Task to complete – Exactly as written and without the pictures, output the entries below.

Given records –
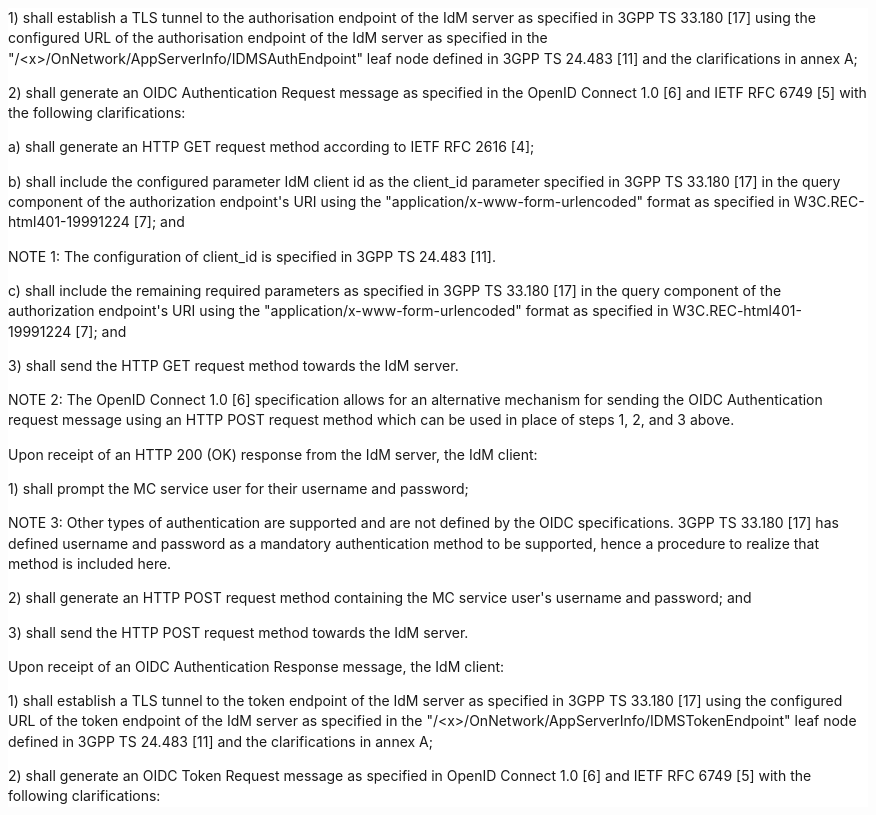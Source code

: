 1\) shall establish a TLS tunnel to the authorisation endpoint of the
IdM server as specified in 3GPP TS 33.180 \[17\] using the configured
URL of the authorisation endpoint of the IdM server as specified in the
\"/\<x\>/OnNetwork/AppServerInfo/IDMSAuthEndpoint\" leaf node defined in
3GPP TS 24.483 \[11\] and the clarifications in annex A;

2\) shall generate an OIDC Authentication Request message as specified
in the OpenID Connect 1.0 \[6\] and IETF RFC 6749 \[5\] with the
following clarifications:

a\) shall generate an HTTP GET request method according to
IETF RFC 2616 \[4\];

b\) shall include the configured parameter IdM client id as the
client\_id parameter specified in 3GPP TS 33.180 \[17\] in the query
component of the authorization endpoint\'s URI using the
\"application/x-www-form-urlencoded\" format as specified in
W3C.REC-html401-19991224 \[7\]; and

NOTE 1: The configuration of client\_id is specified in
3GPP TS 24.483 \[11\].

c\) shall include the remaining required parameters as specified in
3GPP TS 33.180 \[17\] in the query component of the authorization
endpoint\'s URI using the \"application/x-www-form-urlencoded\" format
as specified in W3C.REC-html401-19991224 \[7\]; and

3\) shall send the HTTP GET request method towards the IdM server.

NOTE 2: The OpenID Connect 1.0 \[6\] specification allows for an
alternative mechanism for sending the OIDC Authentication request
message using an HTTP POST request method which can be used in place of
steps 1, 2, and 3 above.

Upon receipt of an HTTP 200 (OK) response from the IdM server, the IdM
client:

1\) shall prompt the MC service user for their username and password;

NOTE 3: Other types of authentication are supported and are not defined
by the OIDC specifications. 3GPP TS 33.180 \[17\] has defined username
and password as a mandatory authentication method to be supported, hence
a procedure to realize that method is included here.

2\) shall generate an HTTP POST request method containing the MC service
user\'s username and password; and

3\) shall send the HTTP POST request method towards the IdM server.

Upon receipt of an OIDC Authentication Response message, the IdM client:

1\) shall establish a TLS tunnel to the token endpoint of the IdM server
as specified in 3GPP TS 33.180 \[17\] using the configured URL of the
token endpoint of the IdM server as specified in the
\"/\<x\>/OnNetwork/AppServerInfo/IDMSTokenEndpoint\" leaf node defined
in 3GPP TS 24.483 \[11\] and the clarifications in annex A;

2\) shall generate an OIDC Token Request message as specified in
OpenID Connect 1.0 \[6\] and IETF RFC 6749 \[5\] with the following
clarifications:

Exercise solution –
Source code

: 1\) shall establish a TLS tunnel to the authorisation endpoint of the
IdM server as specified in 3GPP TS 33.180 \[17\] using the configured
URL of the authorisation endpoint of the IdM server as specified in the
\"/\<x\>/OnNetwork/AppServerInfo/IDMSAuthEndpoint\" leaf node defined in
3GPP TS 24.483 \[11\] and the clarifications in annex A;

2\) shall generate an OIDC Authentication Request message as specified
in the OpenID Connect 1.0 \[6\] and IETF RFC 6749 \[5\] with the
following clarifications:

a\) shall generate an HTTP GET request method according to
IETF RFC 2616 \[4\];

b\) shall include the configured parameter IdM client id as the
client\_id parameter specified in 3GPP TS 33.180 \[17\] in the query
component of the authorization endpoint\'s URI using the
\"application/x-www-form-urlencoded\" format as specified in
W3C.REC-html401-19991224 \[7\]; and

NOTE 1: The configuration of client\_id is specified in
3GPP TS 24.483 \[11\].

c\) shall include the remaining required parameters as specified in
3GPP TS 33.180 \[17\] in the query component of the authorization
endpoint\'s URI using the \"application/x-www-form-urlencoded\" format
as specified in W3C.REC-html401-19991224 \[7\]; and

3\) shall send the HTTP GET request method towards the IdM server.

NOTE 2: The OpenID Connect 1.0 \[6\] specification allows for an
alternative mechanism for sending the OIDC Authentication request
message using an HTTP POST request method which can be used in place of
steps 1, 2, and 3 above.

Upon receipt of an HTTP 200 (OK) response from the IdM server, the IdM
client:

1\) shall prompt the MC service user for their username and password;

NOTE 3: Other types of authentication are supported and are not defined
by the OIDC specifications. 3GPP TS 33.180 \[17\] has defined username
and password as a mandatory authentication method to be supported, hence
a procedure to realize that method is included here.

2\) shall generate an HTTP POST request method containing the MC service
user\'s username and password; and

3\) shall send the HTTP POST request method towards the IdM server.

Upon receipt of an OIDC Authentication Response message, the IdM client:

1\) shall establish a TLS tunnel to the token endpoint of the IdM server
as specified in 3GPP TS 33.180 \[17\] using the configured URL of the
token endpoint of the IdM server as specified in the
\"/\<x\>/OnNetwork/AppServerInfo/IDMSTokenEndpoint\" leaf node defined
in 3GPP TS 24.483 \[11\] and the clarifications in annex A;

2\) shall generate an OIDC Token Request message as specified in
OpenID Connect 1.0 \[6\] and IETF RFC 6749 \[5\] with the following
clarifications:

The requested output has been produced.